____ Data records

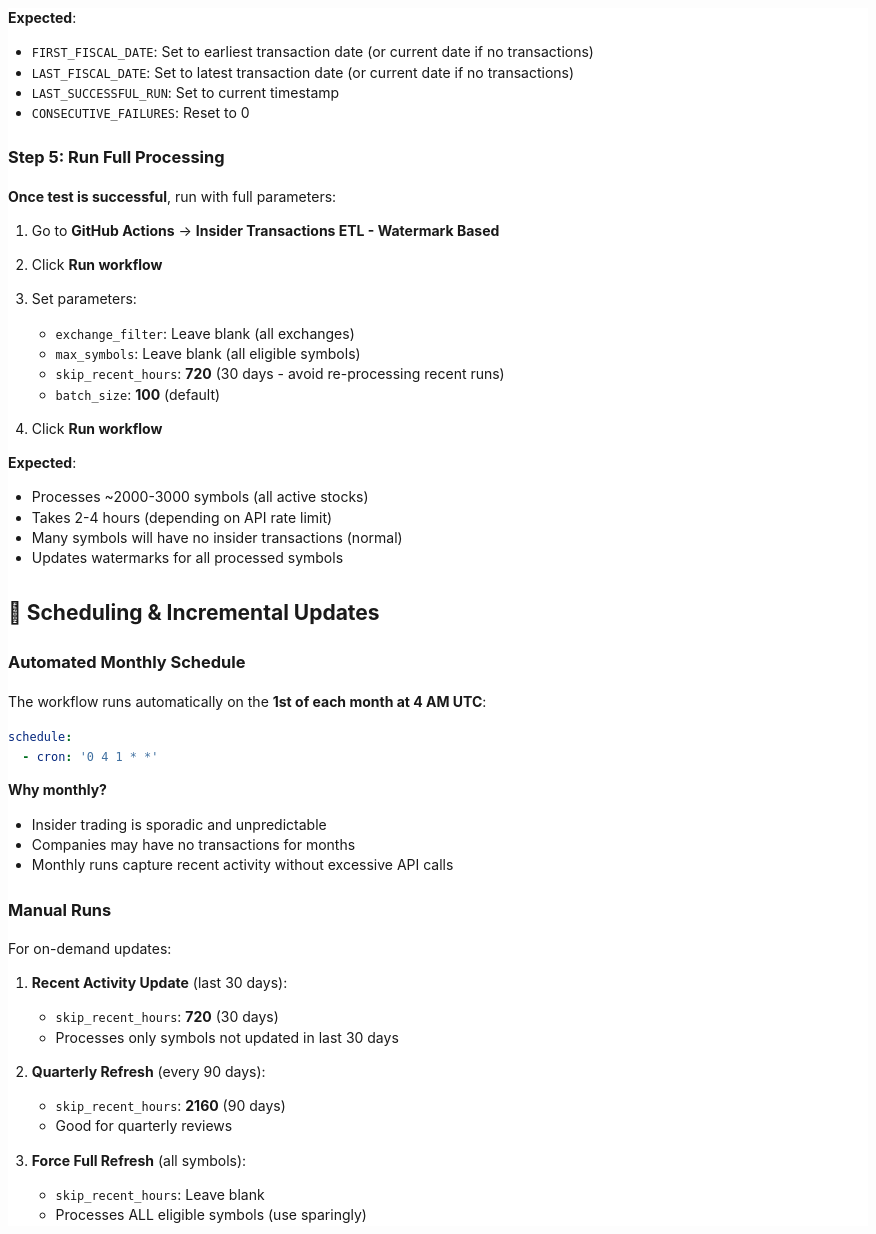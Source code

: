 **Expected**:
- `FIRST_FISCAL_DATE`: Set to earliest transaction date (or current date if no transactions)
- `LAST_FISCAL_DATE`: Set to latest transaction date (or current date if no transactions)
- `LAST_SUCCESSFUL_RUN`: Set to current timestamp
- `CONSECUTIVE_FAILURES`: Reset to 0

### Step 5: Run Full Processing

**Once test is successful**, run with full parameters:

1. Go to **GitHub Actions** → **Insider Transactions ETL - Watermark Based**
2. Click **Run workflow**
3. Set parameters:
   - `exchange_filter`: Leave blank (all exchanges)
   - `max_symbols`: Leave blank (all eligible symbols)
   - `skip_recent_hours`: **720** (30 days - avoid re-processing recent runs)
   - `batch_size`: **100** (default)

4. Click **Run workflow**

**Expected**:
- Processes ~2000-3000 symbols (all active stocks)
- Takes 2-4 hours (depending on API rate limit)
- Many symbols will have no insider transactions (normal)
- Updates watermarks for all processed symbols

## 📅 Scheduling & Incremental Updates

### Automated Monthly Schedule

The workflow runs automatically on the **1st of each month at 4 AM UTC**:

```yaml
schedule:
  - cron: '0 4 1 * *'
```

**Why monthly?**
- Insider trading is sporadic and unpredictable
- Companies may have no transactions for months
- Monthly runs capture recent activity without excessive API calls

### Manual Runs

For on-demand updates:

1. **Recent Activity Update** (last 30 days):
   - `skip_recent_hours`: **720** (30 days)
   - Processes only symbols not updated in last 30 days

2. **Quarterly Refresh** (every 90 days):
   - `skip_recent_hours`: **2160** (90 days)
   - Good for quarterly reviews

3. **Force Full Refresh** (all symbols):
   - `skip_recent_hours`: Leave blank
   - Processes ALL eligible symbols (use sparingly)
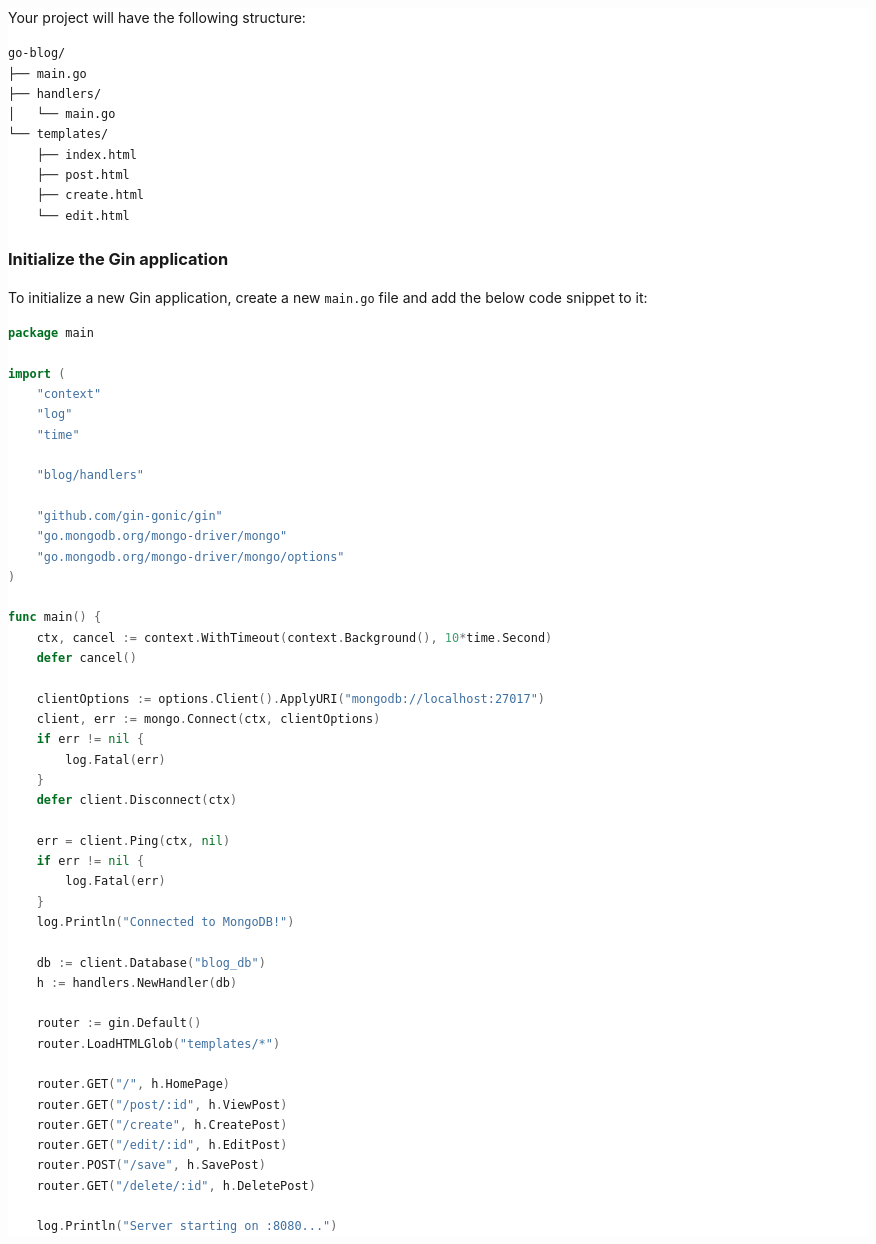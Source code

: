 Your project will have the following structure:

```plaintext title="file structure"
go-blog/  
├── main.go  
├── handlers/  
│   └── main.go  
└── templates/  
    ├── index.html  
    ├── post.html  
    ├── create.html  
    └── edit.html
```

### Initialize the Gin application

To initialize a new Gin application, create a new <VPIcon icon="fa-brands fa-golang"/>`main.go` file and add the below code snippet to it:

```go :collapsed-lines title="main.go"
package main

import (
    "context"
    "log"
    "time"

    "blog/handlers"

    "github.com/gin-gonic/gin"
    "go.mongodb.org/mongo-driver/mongo"
    "go.mongodb.org/mongo-driver/mongo/options"
)

func main() {
    ctx, cancel := context.WithTimeout(context.Background(), 10*time.Second)
    defer cancel()

    clientOptions := options.Client().ApplyURI("mongodb://localhost:27017")
    client, err := mongo.Connect(ctx, clientOptions)
    if err != nil {
        log.Fatal(err)
    }
    defer client.Disconnect(ctx)

    err = client.Ping(ctx, nil)
    if err != nil {
        log.Fatal(err)
    }
    log.Println("Connected to MongoDB!")

    db := client.Database("blog_db")
    h := handlers.NewHandler(db)

    router := gin.Default()
    router.LoadHTMLGlob("templates/*")

    router.GET("/", h.HomePage)
    router.GET("/post/:id", h.ViewPost)
    router.GET("/create", h.CreatePost)
    router.GET("/edit/:id", h.EditPost)
    router.POST("/save", h.SavePost)
    router.GET("/delete/:id", h.DeletePost)

    log.Println("Server starting on :8080...")
```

________

## Task directions
Since only part of the listing is wanted, copy exactly the lines from the one holding "1. Go to **GitHub" to the one holding "- Takes 2-4", both included.

## Response
1. Go to **GitHub Actions** → **Insider Transactions ETL - Watermark Based**
2. Click **Run workflow**
3. Set parameters:
   - `exchange_filter`: Leave blank (all exchanges)
   - `max_symbols`: Leave blank (all eligible symbols)
   - `skip_recent_hours`: **720** (30 days - avoid re-processing recent runs)
   - `batch_size`: **100** (default)

4. Click **Run workflow**

**Expected**:
- Processes ~2000-3000 symbols (all active stocks)
- Takes 2-4 hours (depending on API rate limit)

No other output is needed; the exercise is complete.